■ **Problem statement**
Write out exactly what each line says, starting with the first line below and ending on the one with "from setuptools import".

■ **Items from a data source**
################
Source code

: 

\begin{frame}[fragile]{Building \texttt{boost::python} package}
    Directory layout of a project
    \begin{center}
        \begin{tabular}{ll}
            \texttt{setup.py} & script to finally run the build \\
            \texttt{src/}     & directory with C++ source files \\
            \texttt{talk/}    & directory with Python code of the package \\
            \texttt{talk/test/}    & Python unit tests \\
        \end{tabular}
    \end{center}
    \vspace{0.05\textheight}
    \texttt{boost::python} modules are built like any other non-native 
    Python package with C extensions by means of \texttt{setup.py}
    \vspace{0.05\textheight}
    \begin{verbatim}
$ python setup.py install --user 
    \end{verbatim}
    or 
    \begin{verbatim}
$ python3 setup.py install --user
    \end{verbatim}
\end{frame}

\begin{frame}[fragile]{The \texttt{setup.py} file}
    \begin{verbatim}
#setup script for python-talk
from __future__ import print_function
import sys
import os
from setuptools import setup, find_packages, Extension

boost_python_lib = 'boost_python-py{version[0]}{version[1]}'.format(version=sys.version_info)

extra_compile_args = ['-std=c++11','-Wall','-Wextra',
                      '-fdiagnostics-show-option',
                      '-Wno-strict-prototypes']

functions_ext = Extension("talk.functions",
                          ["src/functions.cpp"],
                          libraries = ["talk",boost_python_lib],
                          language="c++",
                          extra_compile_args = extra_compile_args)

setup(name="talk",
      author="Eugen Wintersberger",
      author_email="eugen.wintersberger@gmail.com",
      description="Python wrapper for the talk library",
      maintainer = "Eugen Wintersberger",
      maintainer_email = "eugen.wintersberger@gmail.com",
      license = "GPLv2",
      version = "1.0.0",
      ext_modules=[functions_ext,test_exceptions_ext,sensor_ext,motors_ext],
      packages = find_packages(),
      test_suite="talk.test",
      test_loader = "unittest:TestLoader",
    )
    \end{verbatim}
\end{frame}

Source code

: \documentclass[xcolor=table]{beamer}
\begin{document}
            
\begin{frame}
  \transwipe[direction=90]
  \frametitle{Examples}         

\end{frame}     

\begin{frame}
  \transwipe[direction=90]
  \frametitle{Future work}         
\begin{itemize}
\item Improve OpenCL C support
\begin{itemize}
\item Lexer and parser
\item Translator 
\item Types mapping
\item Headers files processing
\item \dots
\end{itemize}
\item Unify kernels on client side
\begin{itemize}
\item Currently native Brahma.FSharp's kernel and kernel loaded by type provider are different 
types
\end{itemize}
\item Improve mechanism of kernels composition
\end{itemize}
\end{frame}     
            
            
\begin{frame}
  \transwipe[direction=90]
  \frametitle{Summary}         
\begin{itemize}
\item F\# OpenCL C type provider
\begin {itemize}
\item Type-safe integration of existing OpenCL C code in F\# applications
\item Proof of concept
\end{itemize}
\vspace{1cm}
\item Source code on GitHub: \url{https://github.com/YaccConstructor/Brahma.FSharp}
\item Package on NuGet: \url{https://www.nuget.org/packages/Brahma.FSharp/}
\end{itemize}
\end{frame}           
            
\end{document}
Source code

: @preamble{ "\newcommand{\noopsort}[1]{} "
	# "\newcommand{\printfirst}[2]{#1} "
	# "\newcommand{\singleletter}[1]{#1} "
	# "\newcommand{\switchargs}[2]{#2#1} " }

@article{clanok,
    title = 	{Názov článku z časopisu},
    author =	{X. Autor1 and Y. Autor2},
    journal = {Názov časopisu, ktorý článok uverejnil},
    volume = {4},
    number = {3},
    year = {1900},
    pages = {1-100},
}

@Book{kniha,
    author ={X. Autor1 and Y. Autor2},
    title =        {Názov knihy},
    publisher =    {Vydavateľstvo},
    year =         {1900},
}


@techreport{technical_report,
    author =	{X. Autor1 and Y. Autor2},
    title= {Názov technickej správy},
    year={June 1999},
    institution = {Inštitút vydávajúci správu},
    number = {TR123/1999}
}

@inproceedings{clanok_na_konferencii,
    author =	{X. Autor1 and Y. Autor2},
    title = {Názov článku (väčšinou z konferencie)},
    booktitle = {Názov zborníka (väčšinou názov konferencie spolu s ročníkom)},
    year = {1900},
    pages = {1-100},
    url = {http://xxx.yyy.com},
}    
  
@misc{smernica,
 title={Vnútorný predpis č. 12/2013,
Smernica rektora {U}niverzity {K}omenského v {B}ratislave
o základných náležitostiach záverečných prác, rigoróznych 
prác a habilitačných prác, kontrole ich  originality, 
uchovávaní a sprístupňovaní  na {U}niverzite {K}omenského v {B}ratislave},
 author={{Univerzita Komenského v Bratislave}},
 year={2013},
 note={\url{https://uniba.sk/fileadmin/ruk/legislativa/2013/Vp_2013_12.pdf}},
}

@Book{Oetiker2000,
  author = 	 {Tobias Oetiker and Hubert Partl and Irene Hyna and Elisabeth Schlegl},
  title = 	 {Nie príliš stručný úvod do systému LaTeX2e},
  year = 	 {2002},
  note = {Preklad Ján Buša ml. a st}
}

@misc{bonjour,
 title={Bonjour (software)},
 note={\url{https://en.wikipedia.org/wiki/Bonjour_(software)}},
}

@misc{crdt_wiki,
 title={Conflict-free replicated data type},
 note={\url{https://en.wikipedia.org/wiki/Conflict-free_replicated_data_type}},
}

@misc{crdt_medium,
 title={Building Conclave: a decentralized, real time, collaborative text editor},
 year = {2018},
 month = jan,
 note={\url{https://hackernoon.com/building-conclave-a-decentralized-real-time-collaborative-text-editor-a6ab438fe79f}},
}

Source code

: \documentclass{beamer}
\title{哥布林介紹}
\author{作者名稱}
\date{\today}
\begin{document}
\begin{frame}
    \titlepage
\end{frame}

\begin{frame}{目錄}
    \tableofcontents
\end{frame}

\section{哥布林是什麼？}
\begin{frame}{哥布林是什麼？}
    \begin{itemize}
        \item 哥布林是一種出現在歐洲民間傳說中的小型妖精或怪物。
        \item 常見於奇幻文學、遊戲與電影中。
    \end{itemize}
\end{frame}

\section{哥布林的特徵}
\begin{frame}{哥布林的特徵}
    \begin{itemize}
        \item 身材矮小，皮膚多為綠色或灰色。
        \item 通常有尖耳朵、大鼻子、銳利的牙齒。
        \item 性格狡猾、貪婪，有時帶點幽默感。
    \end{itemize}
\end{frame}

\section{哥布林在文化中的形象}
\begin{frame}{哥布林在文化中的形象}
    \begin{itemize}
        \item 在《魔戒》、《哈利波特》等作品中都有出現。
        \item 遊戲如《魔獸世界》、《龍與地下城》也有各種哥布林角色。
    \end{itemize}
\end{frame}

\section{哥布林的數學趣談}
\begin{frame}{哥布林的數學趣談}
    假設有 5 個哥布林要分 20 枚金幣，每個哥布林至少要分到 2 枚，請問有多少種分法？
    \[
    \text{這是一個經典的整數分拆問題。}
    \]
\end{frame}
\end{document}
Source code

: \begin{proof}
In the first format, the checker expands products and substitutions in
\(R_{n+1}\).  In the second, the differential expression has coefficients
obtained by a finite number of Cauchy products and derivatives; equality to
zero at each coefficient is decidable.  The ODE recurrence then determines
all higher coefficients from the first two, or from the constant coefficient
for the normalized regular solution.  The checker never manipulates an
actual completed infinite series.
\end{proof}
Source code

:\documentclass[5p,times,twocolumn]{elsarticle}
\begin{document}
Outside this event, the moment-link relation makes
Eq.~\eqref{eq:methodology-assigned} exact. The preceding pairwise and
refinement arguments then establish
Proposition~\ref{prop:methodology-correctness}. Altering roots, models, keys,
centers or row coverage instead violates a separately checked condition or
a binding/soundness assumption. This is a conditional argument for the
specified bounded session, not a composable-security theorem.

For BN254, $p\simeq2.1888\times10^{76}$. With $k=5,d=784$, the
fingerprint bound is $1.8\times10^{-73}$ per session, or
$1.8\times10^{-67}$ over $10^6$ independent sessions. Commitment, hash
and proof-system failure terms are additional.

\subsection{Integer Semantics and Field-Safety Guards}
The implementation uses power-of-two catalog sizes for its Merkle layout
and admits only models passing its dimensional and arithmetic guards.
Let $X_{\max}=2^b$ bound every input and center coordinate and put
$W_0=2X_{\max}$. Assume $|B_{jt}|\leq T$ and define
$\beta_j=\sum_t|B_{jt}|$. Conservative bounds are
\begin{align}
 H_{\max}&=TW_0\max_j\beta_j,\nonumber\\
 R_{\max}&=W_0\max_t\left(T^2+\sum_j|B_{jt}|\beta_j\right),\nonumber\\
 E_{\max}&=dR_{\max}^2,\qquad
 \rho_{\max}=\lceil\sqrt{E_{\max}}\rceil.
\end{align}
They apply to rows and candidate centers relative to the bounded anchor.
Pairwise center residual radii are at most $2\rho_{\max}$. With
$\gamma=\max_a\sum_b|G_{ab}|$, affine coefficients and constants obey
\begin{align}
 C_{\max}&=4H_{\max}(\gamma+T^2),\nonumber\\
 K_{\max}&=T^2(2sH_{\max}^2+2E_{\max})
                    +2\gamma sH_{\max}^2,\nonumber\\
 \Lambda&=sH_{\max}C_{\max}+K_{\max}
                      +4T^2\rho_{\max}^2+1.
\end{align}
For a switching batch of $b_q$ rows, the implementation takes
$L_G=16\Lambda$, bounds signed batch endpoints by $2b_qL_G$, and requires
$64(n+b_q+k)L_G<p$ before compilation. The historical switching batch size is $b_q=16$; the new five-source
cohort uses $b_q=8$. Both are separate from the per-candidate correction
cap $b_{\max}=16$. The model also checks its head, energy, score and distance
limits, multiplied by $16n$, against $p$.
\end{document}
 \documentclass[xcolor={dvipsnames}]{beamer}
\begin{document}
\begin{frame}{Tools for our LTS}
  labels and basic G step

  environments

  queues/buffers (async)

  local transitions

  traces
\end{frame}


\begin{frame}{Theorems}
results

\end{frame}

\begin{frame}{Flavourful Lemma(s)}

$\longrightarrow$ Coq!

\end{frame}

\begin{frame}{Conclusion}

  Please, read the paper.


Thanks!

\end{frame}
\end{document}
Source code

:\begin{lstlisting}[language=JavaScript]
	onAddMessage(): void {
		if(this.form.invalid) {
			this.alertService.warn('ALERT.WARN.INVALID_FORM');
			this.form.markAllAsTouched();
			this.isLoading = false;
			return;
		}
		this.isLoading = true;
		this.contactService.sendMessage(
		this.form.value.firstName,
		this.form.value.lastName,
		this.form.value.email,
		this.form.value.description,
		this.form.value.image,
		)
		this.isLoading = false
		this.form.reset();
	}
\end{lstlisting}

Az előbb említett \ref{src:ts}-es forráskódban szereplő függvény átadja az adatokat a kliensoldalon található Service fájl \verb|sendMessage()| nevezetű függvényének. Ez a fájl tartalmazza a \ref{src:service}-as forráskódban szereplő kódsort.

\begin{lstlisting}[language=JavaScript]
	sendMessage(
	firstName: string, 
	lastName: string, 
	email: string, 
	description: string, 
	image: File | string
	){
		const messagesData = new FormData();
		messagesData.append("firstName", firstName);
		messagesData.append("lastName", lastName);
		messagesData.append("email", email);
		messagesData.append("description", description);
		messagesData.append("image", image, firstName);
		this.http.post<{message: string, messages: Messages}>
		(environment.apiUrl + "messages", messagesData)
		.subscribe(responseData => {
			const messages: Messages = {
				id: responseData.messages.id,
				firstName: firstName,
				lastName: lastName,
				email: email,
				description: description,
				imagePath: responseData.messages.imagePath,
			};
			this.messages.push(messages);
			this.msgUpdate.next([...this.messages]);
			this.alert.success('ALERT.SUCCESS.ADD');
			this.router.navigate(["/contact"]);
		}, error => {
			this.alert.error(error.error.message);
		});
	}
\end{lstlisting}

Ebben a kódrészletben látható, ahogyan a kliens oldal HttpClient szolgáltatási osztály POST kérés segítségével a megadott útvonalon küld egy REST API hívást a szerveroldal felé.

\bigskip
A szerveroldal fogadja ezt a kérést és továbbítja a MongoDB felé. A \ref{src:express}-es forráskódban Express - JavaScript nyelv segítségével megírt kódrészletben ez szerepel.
################
■ **Answer to this problem**
Source code

: 

\begin{frame}[fragile]{Building \texttt{boost::python} package}
    Directory layout of a project
    \begin{center}
        \begin{tabular}{ll}
            \texttt{setup.py} & script to finally run the build \\
            \texttt{src/}     & directory with C++ source files \\
            \texttt{talk/}    & directory with Python code of the package \\
            \texttt{talk/test/}    & Python unit tests \\
        \end{tabular}
    \end{center}
    \vspace{0.05\textheight}
    \texttt{boost::python} modules are built like any other non-native 
    Python package with C extensions by means of \texttt{setup.py}
    \vspace{0.05\textheight}
    \begin{verbatim}
$ python setup.py install --user 
    \end{verbatim}
    or 
    \begin{verbatim}
$ python3 setup.py install --user
    \end{verbatim}
\end{frame}

\begin{frame}[fragile]{The \texttt{setup.py} file}
    \begin{verbatim}
#setup script for python-talk
from __future__ import print_function
import sys
import os
from setuptools import setup, find_packages, Extension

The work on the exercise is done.